Excerpts from a dataset:
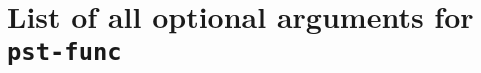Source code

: \documentclass[11pt,english,BCOR10mm,DIV12,bibliography=totoc,parskip=false,
   smallheadings, headexclude,footexclude,oneside]{pst-doc}
\begin{document}
{\clearpage
\section{List of all optional arguments for \texttt{pst-func}}





\bgroup
\raggedright
\nocite{*}


\egroup

\printindex
\end{document}
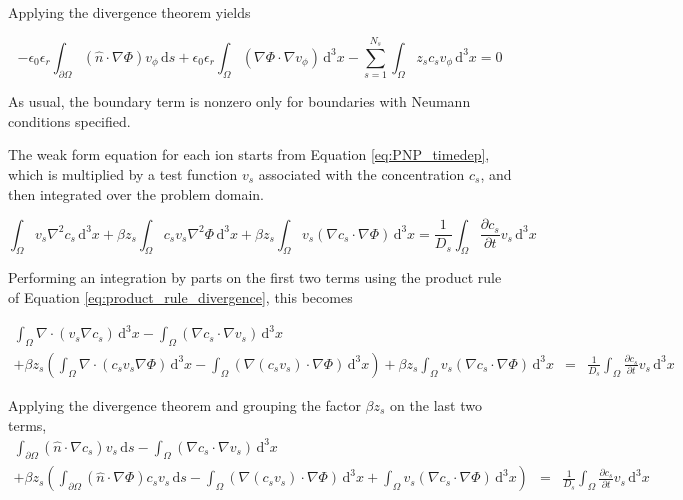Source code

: Applying the divergence theorem yields

\begin{equation}
  \boxed{
    -\epsilon_{0}\epsilon_{r} \int_{\partial\Omega} \left( \hat{n} \cdot \nabla \Phi \right) v_\phi \,\mathrm{d}s
    + \epsilon_{0}\epsilon_{r} \int_\Omega  \left( \nabla \Phi \cdot \nabla v_\phi \right) \,\mathrm{d}^3x
    - \sum_{s=1}^{N_s} \int_\Omega z_s c_s v_\phi \,\mathrm{d}^3x = 0
  }
\end{equation}

As usual, the boundary term is nonzero only for boundaries with Neumann conditions specified.

The weak form equation for each ion starts from Equation \ref{eq:PNP_timedep},
which is multiplied by a test function $v_s$ associated with the concentration $c_s$,
and then integrated over the problem domain.

\begin{equation}
  \int_\Omega v_s \nabla^2 c_s \,\mathrm{d}^3x 
  + \beta z_s \int_\Omega c_s v_s \nabla^2 \Phi \,\mathrm{d}^3x
  + \beta z_s \int_\Omega  v_s \left( \nabla c_s \cdot \nabla \Phi \right) \,\mathrm{d}^3x
  = \frac{1}{D_s} \int_\Omega \frac{\partial c_s}{\partial t} v_s \,\mathrm{d}^3x
\end{equation}

Performing an integration by parts on the first two terms
using the product rule of Equation \ref{eq:product_rule_divergence}, this becomes

\begin{equation}
  \begin{aligned}
    \int_\Omega \nabla \cdot \left( v_s \nabla c_s \right) \,\mathrm{d}^3x
    - \int_\Omega \left( \nabla c_s \cdot \nabla v_s \right) \,\mathrm{d}^3x \\
    + \beta z_s \left( \int_\Omega \nabla \cdot \left( c_s v_s \nabla \Phi \right) \,\mathrm{d}^3x
    - \int_\Omega \left( \nabla \left( c_s v_s \right)  \cdot \nabla \Phi \right) \,\mathrm{d}^3x \right) 
    + \beta z_s \int_\Omega  v_s \left( \nabla c_s \cdot \nabla \Phi \right) \,\mathrm{d}^3x
    & = & \frac{1}{D_s} \int_\Omega \frac{\partial c_s}{\partial t} v_s \,\mathrm{d}^3x
  \end{aligned}
\end{equation}

Applying the divergence theorem and grouping the factor $\beta z_s$ on the last two terms,
\begin{equation}
  \begin{aligned}
    \int_{\partial\Omega} \left( \hat{n} \cdot \nabla c_s \right) v_s \,\mathrm{d}s
    - \int_\Omega \left( \nabla c_s \cdot \nabla v_s \right) \,\mathrm{d}^3x \\
    + \beta z_s \left( \int_{\partial\Omega} \left( \hat{n} \cdot \nabla \Phi \right) c_s v_s \,\mathrm{d}s
    - \int_\Omega \left( \nabla \left( c_s v_s \right)  \cdot \nabla \Phi \right) \,\mathrm{d}^3x
    + \int_\Omega  v_s \left( \nabla c_s \cdot \nabla \Phi \right) \,\mathrm{d}^3x \right) 
    & = & \frac{1}{D_s} \int_\Omega \frac{\partial c_s}{\partial t} v_s \,\mathrm{d}^3x
  \end{aligned}
\end{equation}

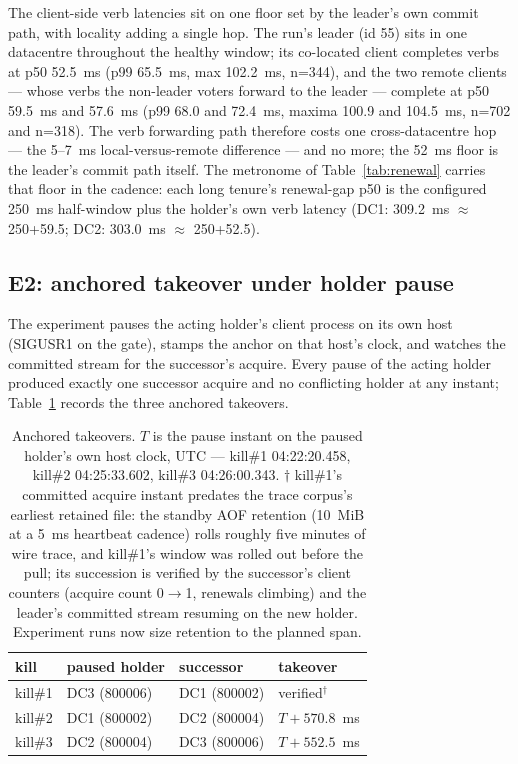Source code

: \documentclass[10pt,journal,letterpaper]{IEEEtran}
\begin{document}
The client-side verb latencies sit on one floor set by the leader's
own commit path, with locality adding a single hop. The run's leader
(id 55) sits in one datacentre throughout the healthy window; its
co-located client completes verbs at p50 52.5~ms (p99 65.5~ms, max
102.2~ms, n=344), and the two remote clients --- whose verbs the
non-leader voters forward to the leader --- complete at p50 59.5~ms
and 57.6~ms (p99 68.0 and 72.4~ms, maxima 100.9 and 104.5~ms, n=702
and n=318). The verb forwarding path therefore costs one
cross-datacentre hop --- the 5--7~ms local-versus-remote difference
--- and no more; the 52~ms floor is the leader's commit path itself.
The metronome of Table~\ref{tab:renewal} carries that floor in the
cadence: each long tenure's renewal-gap p50 is the configured 250~ms
half-window plus the holder's own verb latency (DC1: 309.2~ms
$\approx$ 250+59.5; DC2: 303.0~ms $\approx$ 250+52.5).

\subsection{E2: anchored takeover under holder pause}

The experiment pauses the acting holder's client process on its own
host (SIGUSR1 on the gate), stamps the anchor on that host's clock,
and watches the committed stream for the successor's acquire. Every
pause of the acting holder produced exactly one successor acquire and
no conflicting holder at any instant;
Table~\ref{tab:takeover-elapsed} records the three anchored takeovers.

\begin{table}[t]
\centering
\small
\begin{tabular}{llll}
\toprule
kill & paused holder & successor & takeover \\
\midrule
kill\#1 & DC3 (800006) & DC1 (800002) & verified$^{\dagger}$ \\
kill\#2 & DC1 (800002) & DC2 (800004) & $T+570.8$~ms \\
kill\#3 & DC2 (800004) & DC3 (800006) & $T+552.5$~ms \\
\bottomrule
\end{tabular}
\caption{Anchored takeovers. $T$ is the pause instant on the paused
holder's own host clock, UTC --- kill\#1 04:22:20.458, kill\#2
04:25:33.602, kill\#3 04:26:00.343. $\dagger$ kill\#1's committed
acquire instant predates the
trace corpus's earliest retained file: the standby AOF retention
(10~MiB at a 5~ms heartbeat cadence) rolls roughly five minutes of
wire trace, and kill\#1's window was rolled out before the pull; its
succession is verified by the successor's client counters (acquire
count 0$\to$1, renewals climbing) and the leader's committed stream
resuming on the new holder. Experiment runs now size retention to the
planned span.}
\label{tab:takeover-elapsed}
\end{table}
\end{document}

▸ **Problem to solve**: Look through the entries above, and wherever a line holds the word "committed", copy it.

▸ **Answer area**:
and watches the committed stream for the successor's acquire. Every
04:25:33.602, kill\#3 04:26:00.343. $\dagger$ kill\#1's committed
count 0$\to$1, renewals climbing) and the leader's committed stream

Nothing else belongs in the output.